The State charged Comer with: (1) Count I, child molesting as a class A felony; 4 (2) Count II, child molesting as a class C felony; (3) Count III, child molesting as a class C felony; and (4) Count IV, vicarious sexual gratification as a class D felony.5 Comer pleaded guilty to a lesser included offense of child molesting as a class B felony and child molesting as a class C felony, and the State dismissed the remaining charges. The plea agreement left the sentence up to the discretion of the trial court.

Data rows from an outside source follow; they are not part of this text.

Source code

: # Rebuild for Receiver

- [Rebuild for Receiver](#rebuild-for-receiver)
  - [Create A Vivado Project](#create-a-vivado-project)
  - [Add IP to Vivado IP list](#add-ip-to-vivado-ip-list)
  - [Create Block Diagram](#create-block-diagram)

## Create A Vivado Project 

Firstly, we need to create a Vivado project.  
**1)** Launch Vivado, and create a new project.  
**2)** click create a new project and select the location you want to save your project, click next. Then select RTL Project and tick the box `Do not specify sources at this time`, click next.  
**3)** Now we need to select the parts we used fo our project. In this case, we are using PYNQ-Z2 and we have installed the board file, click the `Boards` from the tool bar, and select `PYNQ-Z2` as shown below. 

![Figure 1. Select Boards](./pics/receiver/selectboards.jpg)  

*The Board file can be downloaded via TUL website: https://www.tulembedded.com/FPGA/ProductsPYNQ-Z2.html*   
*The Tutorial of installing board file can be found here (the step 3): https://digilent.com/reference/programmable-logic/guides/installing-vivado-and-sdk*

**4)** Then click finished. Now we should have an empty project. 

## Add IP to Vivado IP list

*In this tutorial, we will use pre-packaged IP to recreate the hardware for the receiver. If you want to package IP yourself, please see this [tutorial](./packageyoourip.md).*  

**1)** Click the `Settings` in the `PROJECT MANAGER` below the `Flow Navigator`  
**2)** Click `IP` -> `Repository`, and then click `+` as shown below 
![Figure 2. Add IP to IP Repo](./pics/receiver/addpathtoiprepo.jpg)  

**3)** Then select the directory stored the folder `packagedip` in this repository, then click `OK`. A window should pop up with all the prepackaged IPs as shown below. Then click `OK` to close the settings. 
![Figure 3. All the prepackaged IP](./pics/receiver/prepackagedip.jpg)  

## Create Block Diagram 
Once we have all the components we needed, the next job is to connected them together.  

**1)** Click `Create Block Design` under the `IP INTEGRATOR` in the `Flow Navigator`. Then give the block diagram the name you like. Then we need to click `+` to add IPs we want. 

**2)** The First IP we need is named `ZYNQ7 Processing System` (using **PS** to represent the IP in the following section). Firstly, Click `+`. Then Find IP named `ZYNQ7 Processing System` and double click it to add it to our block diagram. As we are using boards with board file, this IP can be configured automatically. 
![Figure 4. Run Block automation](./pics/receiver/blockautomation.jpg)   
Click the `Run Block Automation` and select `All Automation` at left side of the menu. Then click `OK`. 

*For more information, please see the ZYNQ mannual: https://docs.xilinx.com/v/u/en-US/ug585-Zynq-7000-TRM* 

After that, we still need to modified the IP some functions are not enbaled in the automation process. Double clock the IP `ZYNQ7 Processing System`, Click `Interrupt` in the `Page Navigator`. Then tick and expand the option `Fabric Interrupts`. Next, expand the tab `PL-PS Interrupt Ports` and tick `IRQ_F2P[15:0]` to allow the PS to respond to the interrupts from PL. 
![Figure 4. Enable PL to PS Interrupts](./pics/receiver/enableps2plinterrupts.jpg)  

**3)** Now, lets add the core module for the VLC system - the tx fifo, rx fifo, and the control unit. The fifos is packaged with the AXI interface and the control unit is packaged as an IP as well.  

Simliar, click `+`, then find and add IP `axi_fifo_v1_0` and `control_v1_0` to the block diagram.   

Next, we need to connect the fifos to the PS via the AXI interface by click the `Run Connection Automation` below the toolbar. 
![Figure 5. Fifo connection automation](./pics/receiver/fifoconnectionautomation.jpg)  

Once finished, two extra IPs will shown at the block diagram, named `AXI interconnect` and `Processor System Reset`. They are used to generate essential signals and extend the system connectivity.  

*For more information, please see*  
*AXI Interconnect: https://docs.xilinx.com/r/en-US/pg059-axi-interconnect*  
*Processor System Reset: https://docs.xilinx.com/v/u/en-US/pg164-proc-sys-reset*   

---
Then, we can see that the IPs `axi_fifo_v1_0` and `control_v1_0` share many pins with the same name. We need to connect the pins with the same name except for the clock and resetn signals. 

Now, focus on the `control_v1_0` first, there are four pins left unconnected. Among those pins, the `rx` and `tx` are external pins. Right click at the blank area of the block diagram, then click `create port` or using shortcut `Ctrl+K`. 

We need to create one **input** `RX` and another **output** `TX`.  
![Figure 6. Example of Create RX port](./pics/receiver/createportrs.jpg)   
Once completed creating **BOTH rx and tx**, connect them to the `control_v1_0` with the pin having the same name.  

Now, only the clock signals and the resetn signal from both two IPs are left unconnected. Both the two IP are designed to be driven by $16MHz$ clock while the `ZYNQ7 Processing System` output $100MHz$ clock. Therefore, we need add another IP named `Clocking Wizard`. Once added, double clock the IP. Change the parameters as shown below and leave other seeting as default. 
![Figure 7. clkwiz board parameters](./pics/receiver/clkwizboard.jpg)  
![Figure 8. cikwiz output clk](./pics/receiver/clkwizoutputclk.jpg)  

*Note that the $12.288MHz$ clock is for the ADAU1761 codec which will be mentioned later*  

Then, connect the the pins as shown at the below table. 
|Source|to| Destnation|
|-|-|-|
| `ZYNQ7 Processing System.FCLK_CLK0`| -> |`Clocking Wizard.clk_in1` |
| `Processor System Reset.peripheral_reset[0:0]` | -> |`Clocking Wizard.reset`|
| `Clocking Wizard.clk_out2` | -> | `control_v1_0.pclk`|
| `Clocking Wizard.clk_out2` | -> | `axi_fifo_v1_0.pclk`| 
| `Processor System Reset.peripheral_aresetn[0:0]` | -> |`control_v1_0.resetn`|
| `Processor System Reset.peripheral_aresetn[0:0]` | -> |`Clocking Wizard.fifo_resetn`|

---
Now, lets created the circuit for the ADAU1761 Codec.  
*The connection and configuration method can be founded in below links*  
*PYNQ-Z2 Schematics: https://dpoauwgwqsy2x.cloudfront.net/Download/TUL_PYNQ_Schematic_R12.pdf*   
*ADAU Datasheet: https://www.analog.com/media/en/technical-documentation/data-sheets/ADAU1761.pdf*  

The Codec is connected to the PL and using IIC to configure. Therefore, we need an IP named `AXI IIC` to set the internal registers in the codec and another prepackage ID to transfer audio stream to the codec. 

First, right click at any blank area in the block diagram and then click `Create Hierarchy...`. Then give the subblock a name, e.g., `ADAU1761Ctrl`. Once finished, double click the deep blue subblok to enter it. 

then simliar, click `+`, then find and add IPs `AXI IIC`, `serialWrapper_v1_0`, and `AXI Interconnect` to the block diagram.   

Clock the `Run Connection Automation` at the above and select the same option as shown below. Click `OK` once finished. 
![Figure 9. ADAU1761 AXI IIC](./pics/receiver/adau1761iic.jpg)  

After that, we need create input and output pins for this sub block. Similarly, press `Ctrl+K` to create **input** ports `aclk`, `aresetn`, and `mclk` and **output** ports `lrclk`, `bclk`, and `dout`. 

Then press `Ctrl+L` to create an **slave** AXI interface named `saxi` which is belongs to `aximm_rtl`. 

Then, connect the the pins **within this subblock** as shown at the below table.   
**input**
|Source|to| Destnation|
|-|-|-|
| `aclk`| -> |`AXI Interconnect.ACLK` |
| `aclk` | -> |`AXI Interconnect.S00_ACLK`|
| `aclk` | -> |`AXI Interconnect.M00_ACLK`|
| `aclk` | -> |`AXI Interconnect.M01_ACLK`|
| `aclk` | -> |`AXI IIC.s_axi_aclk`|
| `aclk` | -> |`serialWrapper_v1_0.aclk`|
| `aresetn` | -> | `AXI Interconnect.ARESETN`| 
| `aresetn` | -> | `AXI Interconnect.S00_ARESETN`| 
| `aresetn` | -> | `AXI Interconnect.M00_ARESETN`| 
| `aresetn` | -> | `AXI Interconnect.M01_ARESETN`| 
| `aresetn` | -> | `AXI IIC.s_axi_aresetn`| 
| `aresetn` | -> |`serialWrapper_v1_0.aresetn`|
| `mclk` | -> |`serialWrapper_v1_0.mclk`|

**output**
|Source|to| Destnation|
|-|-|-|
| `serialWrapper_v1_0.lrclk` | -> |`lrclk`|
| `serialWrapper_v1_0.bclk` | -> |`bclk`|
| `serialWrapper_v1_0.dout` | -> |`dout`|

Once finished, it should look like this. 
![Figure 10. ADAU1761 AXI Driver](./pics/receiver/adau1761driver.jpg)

On February 4, 2005, the trial court held a sentencing hearing. In the presentence investigation report, the probation officer recommended that the following be considered as an aggravating factor, “The victim of the crime was less than twelve (12) years of age or at least sixty-five (65) years of age or older. The [victim] would have been eleven at the time of the crime.” Appellant's Appendix at 47. At the sentencing hearing, Comer asked the trial court to consider the following mitigating factors: (1) Comer was cooperative with police; (2) Comer accepted responsibility for his actions by pleading guilty; (3) Comer has no criminal record; (4) Comer is likely to respond to probation; and (5) Comer apologized to the trial court and to T.H. Comer's counsel agreed with the recommendation of the aggravator that T.H. was less than twelve years of age at the time of the offenses.
The trial court found the following aggravating circumstances: (1) “Defendant's victim was under the age 12 years at the time of commission of these offenses;” (2) “Defendant was in a position of trust with his victim since he was her stepfather;” and (3) “Defendant's acts has [sic] destroyed the family network and the victim's relationship with her mother which will probably never be restored.” Id. at 60. The trial court found the following mitigating factors: (1) “Defendant has no prior criminal history;” and (2) “Defendant appears to be remorseful and has apologized to his victim.” Id. The trial court sentenced Comer to fifteen years on the child molesting as a class B felony conviction with five years suspended and eight years on the child molesting as a class C felony conviction. The trial court ordered the sentences to be served concurrently.
I.
The first issue is whether the trial court abused its discretion in sentencing Comer. Sentencing decisions rest within the discretion of the trial court and are reviewed on appeal only for an abuse of discretion. Smallwood v. State, 773 N.E.2d 259, 263 (Ind.2002). An abuse of discretion occurs if “the decision is clearly against the logic and effect of the facts and circumstances.” Pierce v. State, 705 N.E.2d 173, 175 (Ind.1998). In order for a trial court to impose an enhanced sentence, it must: (1) identify the significant aggravating factors and mitigating factors; (2) relate the specific facts and reasons that the court found to those aggravators and mitigators; and (3) demonstrate that the court has balanced the aggravators with the mitigators. Veal v. State, 784 N.E.2d 490, 494 (Ind.2003).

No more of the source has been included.